Photorealistic-Style-Transfer

This repository contains a summary of the research paper Photorealistic Style Transfer via Wavelet Transforms by Jaejun Yoo, Youngjung Uh, Sanghyuk Chun, Byeongkyu Kang and Jung-Woo Ha. Additionally it contains a PyTorch implementaion of the model. This was obtained from the official repository by the authors here. This repository serves as an exploration of the paper by me and is not an official implementation of the paper. All pretrained models and weights are obtained from the official repository.

Introduction

This research paper focuses on style transfer between two images. Existing methods of style transfer are limited by spatial distortions or unrealistic artifacts. Here, a network architecture that enhances photorealism is introduced. Wavelet corrected transfer is proposed based on whitening and colouring transforms. Additionally, video stylization is also possible.

A photorealistic style transfer needs to:

Apply the reference style
Should not hurt the details of an image

The paper proposes a wavelet corrected transfer based on whitening and coloring transforms $(WCT^2)$ that substitutes the pooling and unpooling operations in the VGG encoder and decoder with wavelet pooling and unpooling

Previous Works

Whitening and Colouring Transform

Whitening and Colouring Transform comprises of 2 components. The whitening transform is used to remove corelation between features.

$$ X_{white} = E \Lambda^{-\frac{1}{2}} E^T X $$

where $X$ is the input feature map, $E$ is the eigenvector matrix and $\Lambda$ is the eigenvalue matrix.

The colouring transform is used to re-introduce the correlation between features.

$$ X_{colored} = E_s \Lambda_s^{\frac{1}{2}} E_s^T E_c \Lambda_c^{-\frac{1}{2}} E_c^T X $$

where $E_s$ and $E_c$ are the eigenvector matrices and $\Lambda_s$ and $\Lambda_c$ are the eigenvalue matrices of the style and content images respectively.

In style transfer, whitening is used to normalize the covariances and variances in the source image to be unit values and colouring is used to re-introduce the covariances and variances of the style to the whitened image this generating the stylized image. The issue is that the process has a time complexity of $O(n^3)$ where $n$ is the number of channels in the feature map. Additionally, computing the transform requires SVD for which backpropogation is non trivial.
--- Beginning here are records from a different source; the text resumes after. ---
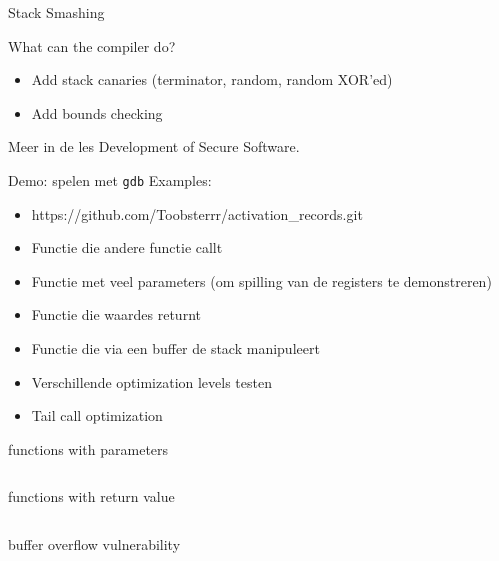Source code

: \documentclass{beamer}
\begin{document}
\begin{frame}{Stack Smashing}
	\begin{block}{What can the compiler do?}
		\begin{itemize}
		    \item Add stack canaries (terminator, random, random XOR'ed)
		    \item Add bounds checking
		\end{itemize}
	\end{block}
	Meer in de les Development of Secure Software.
\end{frame}

\begin{frame}{Demo: spelen met \texttt{gdb}}
    Examples:
    \begin{itemize}
        \item https://github.com/Toobsterrr/activation\_records.git
        \item Functie die andere functie callt
        \item Functie met veel parameters (om spilling van de registers te demonstreren)
        \item Functie die waardes returnt
        \item Functie die via een buffer de stack manipuleert
        \item Verschillende optimization levels testen
        \item Tail call optimization
    \end{itemize}
\end{frame}

\begin{frame}{functions with parameters}
    \inputminted{c}{functions_calls_parameters.c}
\end{frame}

\begin{frame}{functions with return value}
    \inputminted{c}{functions_calls_return.c}
\end{frame}

\begin{frame}{buffer overflow vulnerability}
    \inputminted{c}{buffer_overflow_function.c}
\end{frame}
\end{document}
To overcome this issue, the research paper Image-to-Image Translation via Group-wise Deep Whitening-and-Coloring Transformation proposes a deep neural network that approximates the whitening and colouring transforms.

PhotoWCT

PhotoWCT replaced the upsampling laters of the VGG decoder with unpooling. The goal was to compensate for information loss during encoding. But it couldn't solve the information loss from the max pooling of the VGG network and required post processing steps.
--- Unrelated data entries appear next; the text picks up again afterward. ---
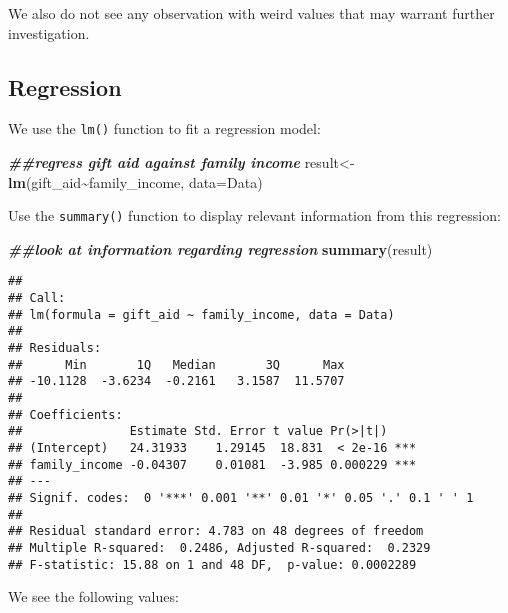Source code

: \documentclass[
]{book}
\newenvironment{Shaded}{\begin{snugshade}}{\end{snugshade}}
\newcommand{\AttributeTok}[1]{\textcolor[rgb]{0.13,0.29,0.53}{#1}}
\newcommand{\DocumentationTok}[1]{\textcolor[rgb]{0.56,0.35,0.01}{\textbf{\textit{#1}}}}
\newcommand{\FunctionTok}[1]{\textcolor[rgb]{0.13,0.29,0.53}{\textbf{#1}}}
\newcommand{\NormalTok}[1]{#1}
\newcommand{\OtherTok}[1]{\textcolor[rgb]{0.56,0.35,0.01}{#1}}
\newcommand{\SpecialCharTok}[1]{\textcolor[rgb]{0.81,0.36,0.00}{\textbf{#1}}}
\begin{document}
We also do not see any observation with weird values that may warrant further investigation.

\hypertarget{regression}{%
\subsection*{Regression}\label{regression}}

We use the \texttt{lm()} function to fit a regression model:

\begin{Shaded}
\begin{Highlighting}[]
\DocumentationTok{\#\#regress gift aid against family income}
\NormalTok{result}\OtherTok{\textless{}{-}}\FunctionTok{lm}\NormalTok{(gift\_aid}\SpecialCharTok{\textasciitilde{}}\NormalTok{family\_income, }\AttributeTok{data=}\NormalTok{Data)}
\end{Highlighting}
\end{Shaded}

Use the \texttt{summary()} function to display relevant information from this regression:

\begin{Shaded}
\begin{Highlighting}[]
\DocumentationTok{\#\#look at information regarding regression}
\FunctionTok{summary}\NormalTok{(result)}
\end{Highlighting}
\end{Shaded}

\begin{verbatim}
## 
## Call:
## lm(formula = gift_aid ~ family_income, data = Data)
## 
## Residuals:
##      Min       1Q   Median       3Q      Max 
## -10.1128  -3.6234  -0.2161   3.1587  11.5707 
## 
## Coefficients:
##               Estimate Std. Error t value Pr(>|t|)    
## (Intercept)   24.31933    1.29145  18.831  < 2e-16 ***
## family_income -0.04307    0.01081  -3.985 0.000229 ***
## ---
## Signif. codes:  0 '***' 0.001 '**' 0.01 '*' 0.05 '.' 0.1 ' ' 1
## 
## Residual standard error: 4.783 on 48 degrees of freedom
## Multiple R-squared:  0.2486, Adjusted R-squared:  0.2329 
## F-statistic: 15.88 on 1 and 48 DF,  p-value: 0.0002289
\end{verbatim}

We see the following values:
\end{document}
Wavelet Corrected Transfer

Haar Wavelet Pooling

Haar wavelet pooling has four kernels. They are ${LL^T, LH^T, HL^T, HH^T}$ where the High (H) and Low(L) pass filters are: $$ L^T = \frac{1}{\sqrt{2}} \begin{bmatrix} 1 & 1 \end{bmatrix}, H^T = \frac{1}{\sqrt{2}} \begin{bmatrix} -1 & 1 \end{bmatrix} $$

THerefore the output of the Haar wavelet pooling operation has four channels. Low pass filter captures smooth surface and texture while the high pass filters extract vertical, horizontal and diagonal edge information. Output of each kernel is given as LL, LH, HL and HH.
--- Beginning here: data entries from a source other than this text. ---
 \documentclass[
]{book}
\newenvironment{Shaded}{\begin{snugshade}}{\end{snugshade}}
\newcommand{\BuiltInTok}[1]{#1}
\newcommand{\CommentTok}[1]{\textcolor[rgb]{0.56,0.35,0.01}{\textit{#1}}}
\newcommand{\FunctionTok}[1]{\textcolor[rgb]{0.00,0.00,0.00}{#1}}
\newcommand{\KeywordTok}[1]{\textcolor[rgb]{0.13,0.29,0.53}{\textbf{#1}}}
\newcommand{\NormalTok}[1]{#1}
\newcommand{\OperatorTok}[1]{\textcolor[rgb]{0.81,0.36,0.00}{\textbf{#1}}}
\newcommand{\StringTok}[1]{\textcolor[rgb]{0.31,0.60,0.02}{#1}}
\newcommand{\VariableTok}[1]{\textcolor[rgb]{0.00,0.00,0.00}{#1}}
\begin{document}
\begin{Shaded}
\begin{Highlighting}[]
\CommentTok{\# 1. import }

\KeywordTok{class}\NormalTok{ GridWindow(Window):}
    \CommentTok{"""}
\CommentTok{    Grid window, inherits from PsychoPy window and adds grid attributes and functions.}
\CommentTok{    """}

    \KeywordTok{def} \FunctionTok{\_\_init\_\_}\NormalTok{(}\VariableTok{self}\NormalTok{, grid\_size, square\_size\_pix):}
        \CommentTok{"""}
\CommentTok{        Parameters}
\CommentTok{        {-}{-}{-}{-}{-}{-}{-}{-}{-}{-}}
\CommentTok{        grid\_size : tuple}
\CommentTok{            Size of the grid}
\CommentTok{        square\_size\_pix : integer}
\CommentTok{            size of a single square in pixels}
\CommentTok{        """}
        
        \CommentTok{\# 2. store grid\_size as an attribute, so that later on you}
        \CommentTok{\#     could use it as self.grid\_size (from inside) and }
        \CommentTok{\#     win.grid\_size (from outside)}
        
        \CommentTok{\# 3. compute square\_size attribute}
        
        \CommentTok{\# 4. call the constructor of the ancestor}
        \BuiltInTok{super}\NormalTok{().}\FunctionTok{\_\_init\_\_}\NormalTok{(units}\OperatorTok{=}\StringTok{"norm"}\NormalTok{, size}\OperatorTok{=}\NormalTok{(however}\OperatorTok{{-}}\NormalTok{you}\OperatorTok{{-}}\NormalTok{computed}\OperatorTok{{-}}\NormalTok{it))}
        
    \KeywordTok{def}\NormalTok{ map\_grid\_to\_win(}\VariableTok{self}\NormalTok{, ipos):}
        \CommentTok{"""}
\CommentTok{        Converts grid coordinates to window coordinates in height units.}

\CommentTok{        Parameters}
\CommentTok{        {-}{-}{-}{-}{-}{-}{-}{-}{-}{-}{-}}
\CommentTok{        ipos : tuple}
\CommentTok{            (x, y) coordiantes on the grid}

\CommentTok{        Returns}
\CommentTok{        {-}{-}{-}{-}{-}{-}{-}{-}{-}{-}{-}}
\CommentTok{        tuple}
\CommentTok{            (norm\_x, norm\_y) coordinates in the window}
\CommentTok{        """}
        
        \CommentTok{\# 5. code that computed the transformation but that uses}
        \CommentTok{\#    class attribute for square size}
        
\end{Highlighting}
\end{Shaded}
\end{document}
The signal can be reconstructed using the mirror operation (wavelet unpooling). Therefore there is minimal information loss unlike max pooling where there is no inverse operation.

Model Architecture

The model architecture is an improvement over PhotoWCT. The max pooling and unpooling layers are replaced wwith wavelet pooling and unpooling. ImageNet pre-trained VGG-19 is used as the encoder. High frequency components are directly passed to the decoder while only the low frequency component is passed to the next encoding layer.

Stylization

WCT

WCT performs style transfer with arbitrary styles by matching the correlation between content and the style in the VGG feature domain. The content features are projected to the eigenspace of style features using SVD. Then the transferred features are passed to the decoder to obtain the stylized image.

Progressive Stylization

Previous approaches used a multi-level stylization. Here features are progressively transformed within a single forward pass. WCT is sequentially applied at each scale within a single encoder-decoder network. Training procedure is simple and it avoids the errors being amplified due to recursively encoding and decoding the signal in the VGG network.

Analysis

Wavelet Pooling

PhotoWCT suffers from loss of spatial information by max-pooling as shown below:

Since low frequency components capture textures and high frequency components detect edges, individually applying WCT to these components allows for individual stylization. If the style is only applied to the low frequency components as shown above, the edges remain unchanged. Only using the low frequency component is equivalent to average pooling.

Ablation Study

The paper compares stylization results using other pooling variants. Split pooling and learnable pooling are studied. Split pooling can carry wole information. Learnable pooling is a trainable convolutional layer and it does not represent content faithfully.

Unpooling Options

Concatenation was adopted instead of summing to acheive better reconstruction. Four feature components from the corresponding scale and feature output before wavelet pooling are concatenated. This produces better results at the cost of additional parameters. Summing produces a more stylized output while concatenation produces a clearer image.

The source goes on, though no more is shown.